___ Data section

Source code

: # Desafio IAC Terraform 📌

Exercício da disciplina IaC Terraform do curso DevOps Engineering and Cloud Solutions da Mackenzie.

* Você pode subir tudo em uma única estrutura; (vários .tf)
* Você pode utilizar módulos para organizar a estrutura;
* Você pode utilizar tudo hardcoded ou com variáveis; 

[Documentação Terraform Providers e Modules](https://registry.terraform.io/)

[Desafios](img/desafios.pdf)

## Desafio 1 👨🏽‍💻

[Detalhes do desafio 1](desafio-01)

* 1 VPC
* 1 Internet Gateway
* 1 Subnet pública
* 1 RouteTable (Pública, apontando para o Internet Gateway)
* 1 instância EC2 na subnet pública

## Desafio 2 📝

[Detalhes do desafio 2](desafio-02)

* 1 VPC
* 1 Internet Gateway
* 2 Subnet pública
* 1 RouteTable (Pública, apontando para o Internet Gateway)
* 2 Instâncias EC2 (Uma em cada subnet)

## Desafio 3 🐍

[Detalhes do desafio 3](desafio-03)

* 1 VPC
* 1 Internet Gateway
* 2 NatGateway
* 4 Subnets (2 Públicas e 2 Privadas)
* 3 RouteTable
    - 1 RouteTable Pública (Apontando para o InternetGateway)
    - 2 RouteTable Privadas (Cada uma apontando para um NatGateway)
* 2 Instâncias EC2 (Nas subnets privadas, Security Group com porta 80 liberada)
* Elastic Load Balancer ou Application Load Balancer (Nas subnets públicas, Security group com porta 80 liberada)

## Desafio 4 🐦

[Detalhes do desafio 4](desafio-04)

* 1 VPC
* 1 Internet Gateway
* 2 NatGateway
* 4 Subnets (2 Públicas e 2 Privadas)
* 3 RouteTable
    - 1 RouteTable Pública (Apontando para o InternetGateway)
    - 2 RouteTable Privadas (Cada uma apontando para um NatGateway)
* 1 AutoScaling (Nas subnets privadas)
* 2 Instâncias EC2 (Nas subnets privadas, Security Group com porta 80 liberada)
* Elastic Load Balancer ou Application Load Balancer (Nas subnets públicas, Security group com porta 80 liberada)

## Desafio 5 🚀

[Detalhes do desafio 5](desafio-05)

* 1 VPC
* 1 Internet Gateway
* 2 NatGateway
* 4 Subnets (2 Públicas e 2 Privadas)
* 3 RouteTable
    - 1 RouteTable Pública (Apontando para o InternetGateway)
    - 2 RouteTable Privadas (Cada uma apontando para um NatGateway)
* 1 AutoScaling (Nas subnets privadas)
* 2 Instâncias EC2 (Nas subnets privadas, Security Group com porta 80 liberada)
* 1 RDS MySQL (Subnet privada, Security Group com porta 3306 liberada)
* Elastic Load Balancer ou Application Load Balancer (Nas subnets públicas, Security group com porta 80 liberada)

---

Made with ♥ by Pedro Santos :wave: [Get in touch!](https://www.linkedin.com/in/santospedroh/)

______

§ Activity
Beginning with the first line of the listing above, print each line exactly until you have printed the line that contains "[Detalhes do desafio 4](desafio-04)".

§ Exercise solution
Source code

: # Desafio IAC Terraform 📌

Exercício da disciplina IaC Terraform do curso DevOps Engineering and Cloud Solutions da Mackenzie.

* Você pode subir tudo em uma única estrutura; (vários .tf)
* Você pode utilizar módulos para organizar a estrutura;
* Você pode utilizar tudo hardcoded ou com variáveis; 

[Documentação Terraform Providers e Modules](https://registry.terraform.io/)

[Desafios](img/desafios.pdf)

## Desafio 1 👨🏽‍💻

[Detalhes do desafio 1](desafio-01)

* 1 VPC
* 1 Internet Gateway
* 1 Subnet pública
* 1 RouteTable (Pública, apontando para o Internet Gateway)
* 1 instância EC2 na subnet pública

## Desafio 2 📝

[Detalhes do desafio 2](desafio-02)

* 1 VPC
* 1 Internet Gateway
* 2 Subnet pública
* 1 RouteTable (Pública, apontando para o Internet Gateway)
* 2 Instâncias EC2 (Uma em cada subnet)

## Desafio 3 🐍

[Detalhes do desafio 3](desafio-03)

* 1 VPC
* 1 Internet Gateway
* 2 NatGateway
* 4 Subnets (2 Públicas e 2 Privadas)
* 3 RouteTable
    - 1 RouteTable Pública (Apontando para o InternetGateway)
    - 2 RouteTable Privadas (Cada uma apontando para um NatGateway)
* 2 Instâncias EC2 (Nas subnets privadas, Security Group com porta 80 liberada)
* Elastic Load Balancer ou Application Load Balancer (Nas subnets públicas, Security group com porta 80 liberada)

## Desafio 4 🐦

[Detalhes do desafio 4](desafio-04)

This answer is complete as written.